— Recorded data —
━━━━━━━━━━━━━━━━

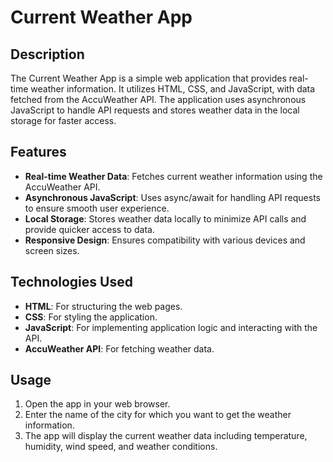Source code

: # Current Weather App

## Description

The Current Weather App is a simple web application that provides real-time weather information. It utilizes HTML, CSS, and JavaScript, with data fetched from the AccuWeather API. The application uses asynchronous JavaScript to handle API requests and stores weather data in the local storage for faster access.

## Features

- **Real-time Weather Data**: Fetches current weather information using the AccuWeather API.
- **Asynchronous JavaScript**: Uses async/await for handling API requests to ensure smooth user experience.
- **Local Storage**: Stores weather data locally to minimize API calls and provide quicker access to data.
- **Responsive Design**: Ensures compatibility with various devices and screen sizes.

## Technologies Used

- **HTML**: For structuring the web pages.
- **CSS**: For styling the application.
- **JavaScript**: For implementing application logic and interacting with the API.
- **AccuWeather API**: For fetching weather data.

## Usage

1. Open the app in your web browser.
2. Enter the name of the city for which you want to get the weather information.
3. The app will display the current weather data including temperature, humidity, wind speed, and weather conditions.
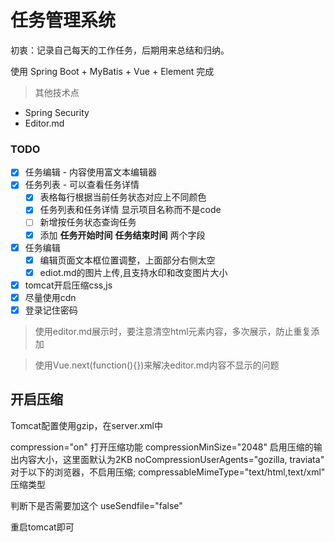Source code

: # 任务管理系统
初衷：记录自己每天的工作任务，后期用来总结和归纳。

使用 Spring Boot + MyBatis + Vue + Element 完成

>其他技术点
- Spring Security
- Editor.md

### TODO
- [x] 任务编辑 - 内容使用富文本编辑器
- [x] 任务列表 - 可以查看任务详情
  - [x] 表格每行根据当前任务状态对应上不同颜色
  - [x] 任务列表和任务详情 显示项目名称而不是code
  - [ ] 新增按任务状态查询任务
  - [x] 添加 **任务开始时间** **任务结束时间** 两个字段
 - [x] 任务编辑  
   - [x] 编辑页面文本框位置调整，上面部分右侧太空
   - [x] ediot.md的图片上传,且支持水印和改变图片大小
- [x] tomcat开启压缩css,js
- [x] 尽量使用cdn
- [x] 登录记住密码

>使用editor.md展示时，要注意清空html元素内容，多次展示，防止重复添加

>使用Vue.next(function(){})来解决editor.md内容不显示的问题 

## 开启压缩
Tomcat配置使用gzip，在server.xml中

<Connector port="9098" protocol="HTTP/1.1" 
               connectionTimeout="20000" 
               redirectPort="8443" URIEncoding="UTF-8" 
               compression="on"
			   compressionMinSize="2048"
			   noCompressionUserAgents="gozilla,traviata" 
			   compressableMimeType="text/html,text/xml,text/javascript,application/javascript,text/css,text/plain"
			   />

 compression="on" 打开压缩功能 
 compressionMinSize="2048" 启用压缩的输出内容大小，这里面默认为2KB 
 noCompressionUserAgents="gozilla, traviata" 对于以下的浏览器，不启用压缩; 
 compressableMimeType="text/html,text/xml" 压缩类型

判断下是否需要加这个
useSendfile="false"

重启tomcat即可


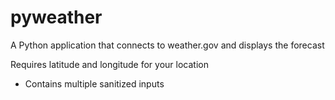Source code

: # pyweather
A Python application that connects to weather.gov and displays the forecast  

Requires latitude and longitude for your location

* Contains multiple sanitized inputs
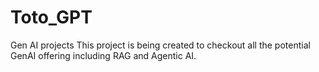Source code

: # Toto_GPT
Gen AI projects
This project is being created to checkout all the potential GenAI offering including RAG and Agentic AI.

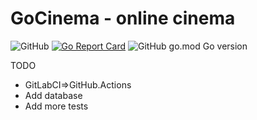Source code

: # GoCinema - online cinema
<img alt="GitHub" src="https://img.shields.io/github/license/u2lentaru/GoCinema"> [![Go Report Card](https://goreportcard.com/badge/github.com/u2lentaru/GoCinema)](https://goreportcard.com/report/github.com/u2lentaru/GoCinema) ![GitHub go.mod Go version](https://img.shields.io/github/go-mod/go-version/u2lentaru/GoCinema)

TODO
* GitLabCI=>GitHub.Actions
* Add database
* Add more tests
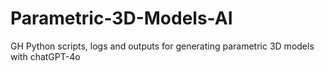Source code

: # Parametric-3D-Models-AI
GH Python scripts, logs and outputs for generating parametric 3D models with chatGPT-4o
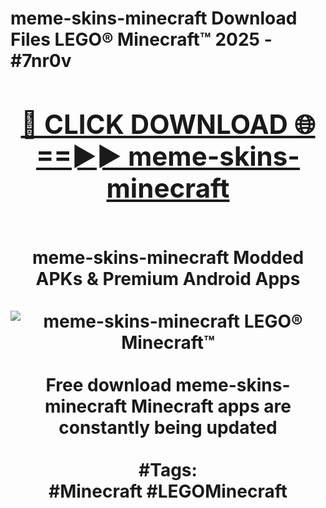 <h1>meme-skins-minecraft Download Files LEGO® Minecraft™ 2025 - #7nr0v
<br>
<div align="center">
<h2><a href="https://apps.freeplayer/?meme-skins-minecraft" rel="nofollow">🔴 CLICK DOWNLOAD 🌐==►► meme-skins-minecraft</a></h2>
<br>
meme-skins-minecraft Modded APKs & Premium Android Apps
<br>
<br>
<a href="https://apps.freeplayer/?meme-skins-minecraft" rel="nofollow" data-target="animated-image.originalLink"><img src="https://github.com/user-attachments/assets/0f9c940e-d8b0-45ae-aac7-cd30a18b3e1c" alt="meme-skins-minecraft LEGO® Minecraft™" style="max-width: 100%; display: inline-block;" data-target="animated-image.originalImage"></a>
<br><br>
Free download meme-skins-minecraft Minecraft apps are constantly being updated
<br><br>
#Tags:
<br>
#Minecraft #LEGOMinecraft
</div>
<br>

━━━━━━━━━━━━━━━━

In full and without any pictures, print the listing above exactly.

Source code

: # Current Weather App

## Description

The Current Weather App is a simple web application that provides real-time weather information. It utilizes HTML, CSS, and JavaScript, with data fetched from the AccuWeather API. The application uses asynchronous JavaScript to handle API requests and stores weather data in the local storage for faster access.

## Features

- **Real-time Weather Data**: Fetches current weather information using the AccuWeather API.
- **Asynchronous JavaScript**: Uses async/await for handling API requests to ensure smooth user experience.
- **Local Storage**: Stores weather data locally to minimize API calls and provide quicker access to data.
- **Responsive Design**: Ensures compatibility with various devices and screen sizes.

## Technologies Used

- **HTML**: For structuring the web pages.
- **CSS**: For styling the application.
- **JavaScript**: For implementing application logic and interacting with the API.
- **AccuWeather API**: For fetching weather data.

## Usage

1. Open the app in your web browser.
2. Enter the name of the city for which you want to get the weather information.
3. The app will display the current weather data including temperature, humidity, wind speed, and weather conditions.
Source code

: # 任务管理系统
初衷：记录自己每天的工作任务，后期用来总结和归纳。

使用 Spring Boot + MyBatis + Vue + Element 完成

>其他技术点
- Spring Security
- Editor.md

### TODO
- [x] 任务编辑 - 内容使用富文本编辑器
- [x] 任务列表 - 可以查看任务详情
  - [x] 表格每行根据当前任务状态对应上不同颜色
  - [x] 任务列表和任务详情 显示项目名称而不是code
  - [ ] 新增按任务状态查询任务
  - [x] 添加 **任务开始时间** **任务结束时间** 两个字段
 - [x] 任务编辑  
   - [x] 编辑页面文本框位置调整，上面部分右侧太空
   - [x] ediot.md的图片上传,且支持水印和改变图片大小
- [x] tomcat开启压缩css,js
- [x] 尽量使用cdn
- [x] 登录记住密码

>使用editor.md展示时，要注意清空html元素内容，多次展示，防止重复添加

>使用Vue.next(function(){})来解决editor.md内容不显示的问题 

## 开启压缩
Tomcat配置使用gzip，在server.xml中

<Connector port="9098" protocol="HTTP/1.1" 
               connectionTimeout="20000" 
               redirectPort="8443" URIEncoding="UTF-8" 
               compression="on"
			   compressionMinSize="2048"
			   noCompressionUserAgents="gozilla,traviata" 
			   compressableMimeType="text/html,text/xml,text/javascript,application/javascript,text/css,text/plain"
			   />

 compression="on" 打开压缩功能 
 compressionMinSize="2048" 启用压缩的输出内容大小，这里面默认为2KB 
 noCompressionUserAgents="gozilla, traviata" 对于以下的浏览器，不启用压缩; 
 compressableMimeType="text/html,text/xml" 压缩类型

判断下是否需要加这个
useSendfile="false"

重启tomcat即可


Source code

: # pyweather
A Python application that connects to weather.gov and displays the forecast  

Requires latitude and longitude for your location

* Contains multiple sanitized inputs
Source code

: # Toto_GPT
Gen AI projects
This project is being created to checkout all the potential GenAI offering including RAG and Agentic AI.

Source code

: # GoCinema - online cinema
<img alt="GitHub" src="https://img.shields.io/github/license/u2lentaru/GoCinema"> [![Go Report Card](https://goreportcard.com/badge/github.com/u2lentaru/GoCinema)](https://goreportcard.com/report/github.com/u2lentaru/GoCinema) ![GitHub go.mod Go version](https://img.shields.io/github/go-mod/go-version/u2lentaru/GoCinema)

TODO
* GitLabCI=>GitHub.Actions
* Add database
* Add more tests
Source code

: # Parametric-3D-Models-AI
GH Python scripts, logs and outputs for generating parametric 3D models with chatGPT-4o
 <h1>meme-skins-minecraft Download Files LEGO® Minecraft™ 2025 - #7nr0v
<br>
<div align="center">
<h2><a href="https://apps.freeplayer/?meme-skins-minecraft" rel="nofollow">🔴 CLICK DOWNLOAD 🌐==►► meme-skins-minecraft</a></h2>
<br>
meme-skins-minecraft Modded APKs & Premium Android Apps
<br>
<br>
<a href="https://apps.freeplayer/?meme-skins-minecraft" rel="nofollow" data-target="animated-image.originalLink"><img src="https://github.com/user-attachments/assets/0f9c940e-d8b0-45ae-aac7-cd30a18b3e1c" alt="meme-skins-minecraft LEGO® Minecraft™" style="max-width: 100%; display: inline-block;" data-target="animated-image.originalImage"></a>
<br><br>
Free download meme-skins-minecraft Minecraft apps are constantly being updated
<br><br>
#Tags:
<br>
#Minecraft #LEGOMinecraft
</div>
<br>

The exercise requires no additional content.